Department of Radiology, PLA Central Theater General Hospital, Wuhan, Hubei, China.
Medicine (Baltimore). 2021 Mar 26;100(12):e25307. doi: 10.1097/MD.0000000000025307.
In 2020, the new type of coronal pneumonitis became a pandemic in the world, and has firstly been reported in Wuhan, China. Chest CT is a vital component in the diagnostic algorithm for patients with suspected or confirmed COVID-19 infection. Therefore, it is necessary to conduct automatic and accurate detection of COVID-19 by chest CT.The clinical classification of patients with COVID-19 pneumonia was predicted by Radiomics using chest CT.From the COVID-19 cases in our institution, 136 moderate patients and 83 severe patients were screened, and their clinical and laboratory data on admission were collected for statistical analysis. Initial CT Radiomics were modeled by automatic machine learning, and diagnostic performance was evaluated according to AUC, TPR, TNR, PPV and NPV of the subjects. At the same time, the initial CT main features of the two groups were analyzed semi-quantitatively, and the results were statistically analyzed.There was a statistical difference in age between the moderate group and the severe group. The model cohort showed TPR 96.9%, TNR 99.1%, PPV98.4%, NPV98.2%, and AUC 0.98. The test cohort showed TPR 94.4%, TNR100%, PPV100%, NPV96.2%, and AUC 0.97. There was statistical difference between the two groups with grade 1 score (P = .001), the AUC of grade 1 score, grade 2 score, grade 3 score and CT score were 0.619, 0.519, 0.478 and 0.548, respectively.Radiomics' Auto ML model was built by CT image of initial COVID -19 pneumonia, and it proved to be effectively used to predict the clinical classification of COVID-19 pneumonia. CT features have limited ability to predict the clinical typing of Covid-19 pneumonia.

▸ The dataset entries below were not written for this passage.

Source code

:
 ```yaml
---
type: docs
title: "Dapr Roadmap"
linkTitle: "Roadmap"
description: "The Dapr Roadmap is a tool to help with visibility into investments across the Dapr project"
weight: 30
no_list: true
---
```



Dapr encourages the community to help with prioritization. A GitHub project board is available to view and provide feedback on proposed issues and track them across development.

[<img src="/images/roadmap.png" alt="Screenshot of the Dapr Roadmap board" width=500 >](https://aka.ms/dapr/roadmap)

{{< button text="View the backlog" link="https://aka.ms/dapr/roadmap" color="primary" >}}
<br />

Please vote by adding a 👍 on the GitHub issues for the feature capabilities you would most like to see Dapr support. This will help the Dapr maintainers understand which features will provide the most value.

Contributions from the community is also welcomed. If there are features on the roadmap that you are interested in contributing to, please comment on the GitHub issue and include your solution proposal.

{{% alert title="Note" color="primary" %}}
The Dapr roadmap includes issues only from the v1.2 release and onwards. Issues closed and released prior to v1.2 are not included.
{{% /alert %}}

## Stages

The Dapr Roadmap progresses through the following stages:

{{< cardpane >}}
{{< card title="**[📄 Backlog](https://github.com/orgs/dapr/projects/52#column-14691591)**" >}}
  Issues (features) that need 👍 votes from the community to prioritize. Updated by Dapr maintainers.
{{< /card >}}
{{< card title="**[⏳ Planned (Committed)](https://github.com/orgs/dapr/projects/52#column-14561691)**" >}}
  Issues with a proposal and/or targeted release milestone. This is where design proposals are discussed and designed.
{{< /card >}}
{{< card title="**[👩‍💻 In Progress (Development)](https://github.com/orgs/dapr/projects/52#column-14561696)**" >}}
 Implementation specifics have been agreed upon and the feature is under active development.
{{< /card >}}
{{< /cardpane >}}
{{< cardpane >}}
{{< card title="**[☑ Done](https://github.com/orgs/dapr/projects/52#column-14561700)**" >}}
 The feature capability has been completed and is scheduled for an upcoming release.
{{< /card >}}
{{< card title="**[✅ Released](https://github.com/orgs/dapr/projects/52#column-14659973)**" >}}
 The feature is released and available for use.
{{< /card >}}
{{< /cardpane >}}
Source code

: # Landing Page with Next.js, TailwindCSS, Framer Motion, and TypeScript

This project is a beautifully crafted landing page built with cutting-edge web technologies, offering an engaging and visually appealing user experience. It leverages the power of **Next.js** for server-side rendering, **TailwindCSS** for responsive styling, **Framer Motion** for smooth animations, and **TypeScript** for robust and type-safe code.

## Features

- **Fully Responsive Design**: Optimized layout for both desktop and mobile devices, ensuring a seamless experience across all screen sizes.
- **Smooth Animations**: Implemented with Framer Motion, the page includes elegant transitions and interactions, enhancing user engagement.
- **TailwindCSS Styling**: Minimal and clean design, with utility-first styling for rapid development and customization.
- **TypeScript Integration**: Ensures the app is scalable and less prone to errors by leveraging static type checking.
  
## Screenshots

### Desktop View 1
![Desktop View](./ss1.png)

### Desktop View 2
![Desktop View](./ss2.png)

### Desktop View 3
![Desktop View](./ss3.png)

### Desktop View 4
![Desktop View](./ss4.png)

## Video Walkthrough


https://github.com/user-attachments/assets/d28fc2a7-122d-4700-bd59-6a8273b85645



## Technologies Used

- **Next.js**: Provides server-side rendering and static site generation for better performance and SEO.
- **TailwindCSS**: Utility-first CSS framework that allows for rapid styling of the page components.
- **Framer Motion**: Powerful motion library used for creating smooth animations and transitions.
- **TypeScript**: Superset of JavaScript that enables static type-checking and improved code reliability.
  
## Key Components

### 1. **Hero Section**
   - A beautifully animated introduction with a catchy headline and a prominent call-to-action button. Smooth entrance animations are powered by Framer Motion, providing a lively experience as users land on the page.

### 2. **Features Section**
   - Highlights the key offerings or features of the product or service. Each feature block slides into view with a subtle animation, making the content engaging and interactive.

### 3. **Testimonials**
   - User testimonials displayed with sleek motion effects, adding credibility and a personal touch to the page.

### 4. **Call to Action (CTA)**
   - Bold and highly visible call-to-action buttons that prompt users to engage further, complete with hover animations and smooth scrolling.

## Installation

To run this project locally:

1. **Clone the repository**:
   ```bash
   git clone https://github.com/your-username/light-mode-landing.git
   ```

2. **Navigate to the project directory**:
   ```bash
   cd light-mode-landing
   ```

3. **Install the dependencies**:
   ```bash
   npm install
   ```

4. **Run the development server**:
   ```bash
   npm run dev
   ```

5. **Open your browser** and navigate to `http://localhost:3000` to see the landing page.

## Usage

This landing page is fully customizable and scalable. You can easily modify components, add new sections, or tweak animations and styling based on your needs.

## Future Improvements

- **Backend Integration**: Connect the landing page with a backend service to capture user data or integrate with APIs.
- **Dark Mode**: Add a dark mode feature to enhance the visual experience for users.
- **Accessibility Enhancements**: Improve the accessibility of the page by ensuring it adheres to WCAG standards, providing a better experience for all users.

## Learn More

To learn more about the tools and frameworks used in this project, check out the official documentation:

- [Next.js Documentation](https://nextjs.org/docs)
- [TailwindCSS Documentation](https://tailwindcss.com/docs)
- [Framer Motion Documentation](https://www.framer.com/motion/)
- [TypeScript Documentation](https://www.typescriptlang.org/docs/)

2020 年,新型冠状肺炎在世界范围内大流行,最初在中国武汉被报道。胸部 CT 是疑似或确诊 COVID-19 感染患者诊断算法中的重要组成部分。因此,有必要通过胸部 CT 对 COVID-19 进行自动、准确的检测。利用胸部 CT 对 COVID-19 患者进行放射组学自动准确检测。从本机构的 COVID-19 病例中筛选出 136 例中度患者和 83 例重度患者,收集其入院时的临床和实验室数据进行统计分析。通过自动机器学习对初始 CT 放射组学进行建模,并根据受试者的 AUC、TPR、TNR、PPV 和 NPV 评估诊断性能。同时,对半定量分析两组患者的初始 CT 主要特征,并进行统计学分析。中度组和重度组之间在年龄方面存在统计学差异。模型队列显示 TPR 为 96.9%,TNR 为 99.1%,PPV 为 98.4%,NPV 为 98.2%,AUC 为 0.98。测试队列显示 TPR 为 94.4%,TNR 为 100%,PPV 为 100%,NPV 为 96.2%,AUC 为 0.97。两组间 1 级评分差异有统计学意义(P = .001),1 级评分、2 级评分、3 级评分和 CT 评分的 AUC 分别为 0.619、0.519、0.478 和 0.548。通过 COVID-19 肺炎初始 CT 图像构建了放射组学 Auto ML 模型,该模型可有效地用于预测 COVID-19 肺炎的临床分类。CT 特征对预测 COVID-19 肺炎的临床分型能力有限。